Conservatives and libertarians want the smartphone of healthcare, while economically illiterate statists like Bernie Sanders want to keep us stuck with the rotary phone. These folks are a lot of things but progressive they are not.

Further, all the talk of shrinking the cost of health insurance completely misses the point: We need to be talking about increasing the supply of healthcare. All too often insurance and care are conflated to mean the same thing and the result is that monumentally important aspects of the debate are totally lost, such as limited supply leading to growing costs. We need more doctors, nurses, hospitals, clinics, syringes, defibrillators, medicine, etc., and we need to make it easier to bring these products to the market. If we can do that, then all this talk of insurance becomes moot as long as Big Brother allows the market to self-correct.

If the government were to remove all student loan programs, colleges would be compelled by market forces to bring their prices down or else face a complete loss of all student enrollment. The correction would be painful for a year. Maybe two. Maybe a lot less than that. It’s difficult to say how quickly the market will work but don’t be surprised if it works faster than you think it can. People conditioned to the sluggish incompetence of the state aren’t prepared to expect anything good to happen in a timely manner.

The same holds true for healthcare. Get the government out of the way and watch the market move to fill the void. People are quick to condemn profits because they’re allegedly indicative of avarice and the sick and needy shouldn’t be subjected to the whims of greedy profiteers. These same people don’t seem to realize that evil corporations are as motivated by avoiding losses as they are by reaping the rewards of profits. It doesn’t behoove any corporation to screw its customers, especially in a free market where competitors can shift their tactics to undercut unscrupulous players. The profiteers may be greedy, but in a truly free market they would be kept honest.

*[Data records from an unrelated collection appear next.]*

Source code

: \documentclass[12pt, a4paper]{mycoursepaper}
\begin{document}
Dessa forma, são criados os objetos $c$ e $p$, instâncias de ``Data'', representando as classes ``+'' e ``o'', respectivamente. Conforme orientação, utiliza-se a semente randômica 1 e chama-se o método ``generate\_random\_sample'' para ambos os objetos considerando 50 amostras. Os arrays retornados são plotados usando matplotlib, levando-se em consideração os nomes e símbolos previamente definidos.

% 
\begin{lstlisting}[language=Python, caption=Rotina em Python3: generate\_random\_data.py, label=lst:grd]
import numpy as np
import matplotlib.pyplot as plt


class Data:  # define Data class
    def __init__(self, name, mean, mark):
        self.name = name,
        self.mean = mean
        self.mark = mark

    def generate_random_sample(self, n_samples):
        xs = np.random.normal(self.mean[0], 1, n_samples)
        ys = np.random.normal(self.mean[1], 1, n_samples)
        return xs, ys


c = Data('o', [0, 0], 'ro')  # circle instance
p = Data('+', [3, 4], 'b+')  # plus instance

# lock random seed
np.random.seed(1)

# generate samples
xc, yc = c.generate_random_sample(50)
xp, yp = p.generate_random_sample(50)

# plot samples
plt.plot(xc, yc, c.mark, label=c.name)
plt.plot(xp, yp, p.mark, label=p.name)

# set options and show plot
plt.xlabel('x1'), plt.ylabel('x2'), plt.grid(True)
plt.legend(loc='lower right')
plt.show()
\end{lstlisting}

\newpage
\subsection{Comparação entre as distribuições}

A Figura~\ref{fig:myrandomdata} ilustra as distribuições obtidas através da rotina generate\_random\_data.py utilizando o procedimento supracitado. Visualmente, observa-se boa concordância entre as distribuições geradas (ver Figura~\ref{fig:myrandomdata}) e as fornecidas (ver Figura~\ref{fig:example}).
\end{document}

In a free market, the easiest way to get rich is by providing as many people as possible with the best products possible at the lowest possible price. It’s why we have near-universal television and smartphone ownership. It’s why we can achieve universal healthcare without Big Brother continuing to pave the road to hell with its supposedly good intentions.

Healthcare isn’t a right (food for thought: does one really have a right to the time and labor of another individual?) and it’s not a privilege. It’s a service subject to the reality of scarcity. Until we begin treating it as what it is we can expect to see the problem remain and worsen.

By day, Michael Rodgers is a logistics specialist in the aerospace industry. By night, he is an Associate Editor for the Liberty Conservative. He lives and drinks profusely in Dover, New Hampshire.